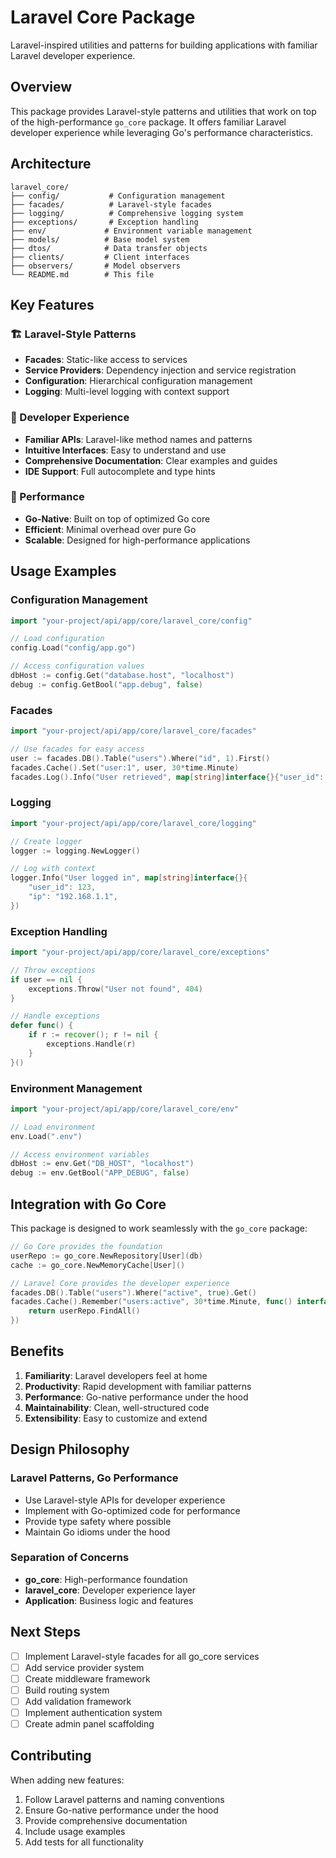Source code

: # Laravel Core Package

Laravel-inspired utilities and patterns for building applications with familiar Laravel developer experience.

## Overview

This package provides Laravel-style patterns and utilities that work on top of the high-performance `go_core` package. It offers familiar Laravel developer experience while leveraging Go's performance characteristics.

## Architecture

```
laravel_core/
├── config/           # Configuration management
├── facades/          # Laravel-style facades
├── logging/          # Comprehensive logging system
├── exceptions/       # Exception handling
├── env/             # Environment variable management
├── models/          # Base model system
├── dtos/            # Data transfer objects
├── clients/         # Client interfaces
├── observers/       # Model observers
└── README.md        # This file
```

## Key Features

### 🏗️ Laravel-Style Patterns
- **Facades**: Static-like access to services
- **Service Providers**: Dependency injection and service registration
- **Configuration**: Hierarchical configuration management
- **Logging**: Multi-level logging with context support

### 🔧 Developer Experience
- **Familiar APIs**: Laravel-like method names and patterns
- **Intuitive Interfaces**: Easy to understand and use
- **Comprehensive Documentation**: Clear examples and guides
- **IDE Support**: Full autocomplete and type hints

### 🚀 Performance
- **Go-Native**: Built on top of optimized Go core
- **Efficient**: Minimal overhead over pure Go
- **Scalable**: Designed for high-performance applications

## Usage Examples

### Configuration Management
```go
import "your-project/api/app/core/laravel_core/config"

// Load configuration
config.Load("config/app.go")

// Access configuration values
dbHost := config.Get("database.host", "localhost")
debug := config.GetBool("app.debug", false)
```

### Facades
```go
import "your-project/api/app/core/laravel_core/facades"

// Use facades for easy access
user := facades.DB().Table("users").Where("id", 1).First()
facades.Cache().Set("user:1", user, 30*time.Minute)
facades.Log().Info("User retrieved", map[string]interface{}{"user_id": 1})
```

### Logging
```go
import "your-project/api/app/core/laravel_core/logging"

// Create logger
logger := logging.NewLogger()

// Log with context
logger.Info("User logged in", map[string]interface{}{
    "user_id": 123,
    "ip": "192.168.1.1",
})
```

### Exception Handling
```go
import "your-project/api/app/core/laravel_core/exceptions"

// Throw exceptions
if user == nil {
    exceptions.Throw("User not found", 404)
}

// Handle exceptions
defer func() {
    if r := recover(); r != nil {
        exceptions.Handle(r)
    }
}()
```

### Environment Management
```go
import "your-project/api/app/core/laravel_core/env"

// Load environment
env.Load(".env")

// Access environment variables
dbHost := env.Get("DB_HOST", "localhost")
debug := env.GetBool("APP_DEBUG", false)
```

## Integration with Go Core

This package is designed to work seamlessly with the `go_core` package:

```go
// Go Core provides the foundation
userRepo := go_core.NewRepository[User](db)
cache := go_core.NewMemoryCache[User]()

// Laravel Core provides the developer experience
facades.DB().Table("users").Where("active", true).Get()
facades.Cache().Remember("users:active", 30*time.Minute, func() interface{} {
    return userRepo.FindAll()
})
```

## Benefits

1. **Familiarity**: Laravel developers feel at home
2. **Productivity**: Rapid development with familiar patterns
3. **Performance**: Go-native performance under the hood
4. **Maintainability**: Clean, well-structured code
5. **Extensibility**: Easy to customize and extend

## Design Philosophy

### Laravel Patterns, Go Performance
- Use Laravel-style APIs for developer experience
- Implement with Go-optimized code for performance
- Provide type safety where possible
- Maintain Go idioms under the hood

### Separation of Concerns
- **go_core**: High-performance foundation
- **laravel_core**: Developer experience layer
- **Application**: Business logic and features

## Next Steps

- [ ] Implement Laravel-style facades for all go_core services
- [ ] Add service provider system
- [ ] Create middleware framework
- [ ] Build routing system
- [ ] Add validation framework
- [ ] Implement authentication system
- [ ] Create admin panel scaffolding

## Contributing

When adding new features:
1. Follow Laravel patterns and naming conventions
2. Ensure Go-native performance under the hood
3. Provide comprehensive documentation
4. Include usage examples
5. Add tests for all functionality 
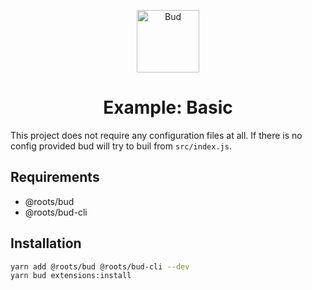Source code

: <p align="center">
  <img alt="Bud" src="https://cdn.roots.io/app/uploads/logo-bud.svg" height="100" />
</p>

<h1 align="center">
  <strong>Example: Basic</strong>
</h1>

This project does not require any configuration files at all. If there is no config provided bud will try to buil from `src/index.js`.

## Requirements

- @roots/bud
- @roots/bud-cli

## Installation

```sh
yarn add @roots/bud @roots/bud-cli --dev
yarn bud extensions:install
```
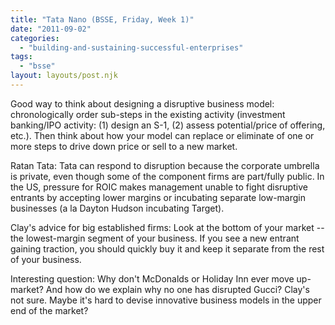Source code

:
 ```yaml
---
title: "Tata Nano (BSSE, Friday, Week 1)"
date: "2011-09-02"
categories: 
  - "building-and-sustaining-successful-enterprises"
tags: 
  - "bsse"
layout: layouts/post.njk
---
```


Good way to think about designing a disruptive business model: chronologically order sub-steps in the existing activity (investment banking/IPO activity: (1) design an S-1, (2) assess potential/price of offering, etc.). Then think about how your model can replace or eliminate of one or more steps to drive down price or sell to a new market.

Ratan Tata: Tata can respond to disruption because the corporate umbrella is private, even though some of the component firms are part/fully public. In the US, pressure for ROIC makes management unable to fight disruptive entrants by accepting lower margins or incubating separate low-margin businesses (a la Dayton Hudson incubating Target).

Clay's advice for big established firms: Look at the bottom of your market -- the lowest-margin segment of your business. If you see a new entrant gaining traction, you should quickly buy it and keep it separate from the rest of your business.

Interesting question: Why don't McDonalds or Holiday Inn ever move up-market? And how do we explain why no one has disrupted Gucci? Clay's not sure. Maybe it's hard to devise innovative business models in the upper end of the market?
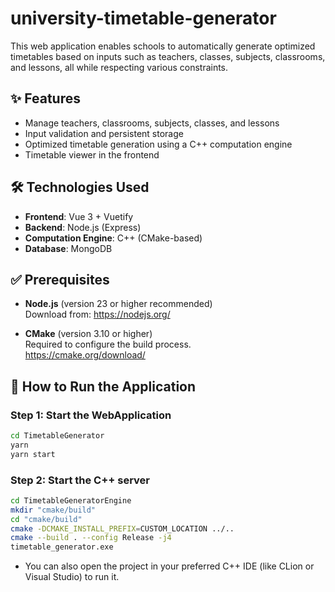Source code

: # university-timetable-generator

This web application enables schools to automatically generate optimized timetables based on inputs such as teachers, classes, subjects, classrooms, and lessons, all while respecting various constraints.

## ✨ Features

- Manage teachers, classrooms, subjects, classes, and lessons
- Input validation and persistent storage
- Optimized timetable generation using a C++ computation engine
- Timetable viewer in the frontend

## 🛠️ Technologies Used

- **Frontend**: Vue 3 + Vuetify
- **Backend**: Node.js (Express)
- **Computation Engine**: C++ (CMake-based)
- **Database**: MongoDB

## ✅ Prerequisites

- **Node.js** (version 23 or higher recommended)  
  Download from: https://nodejs.org/
  
- **CMake** (version 3.10 or higher)  
  Required to configure the build process.  
  https://cmake.org/download/
  
## 🚀 How to Run the Application

### Step 1: Start the WebApplication

```bash
cd TimetableGenerator
yarn           
yarn start
```

### Step 2: Start the C++ server

```bash
cd TimetableGeneratorEngine
mkdir "cmake/build"
cd "cmake/build"
cmake -DCMAKE_INSTALL_PREFIX=CUSTOM_LOCATION ../..
cmake --build . --config Release -j4
timetable_generator.exe 
```
- You can also open the project in your preferred C++ IDE (like CLion or Visual Studio) to run it.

> **TASK PROMPT**:
For each line of the material that includes the word "exceptions", make a copy.

> **WORKED SOLUTION**:
├── exceptions/       # Exception handling
import "your-project/api/app/core/laravel_core/exceptions"
// Throw exceptions
    exceptions.Throw("User not found", 404)
// Handle exceptions
        exceptions.Handle(r)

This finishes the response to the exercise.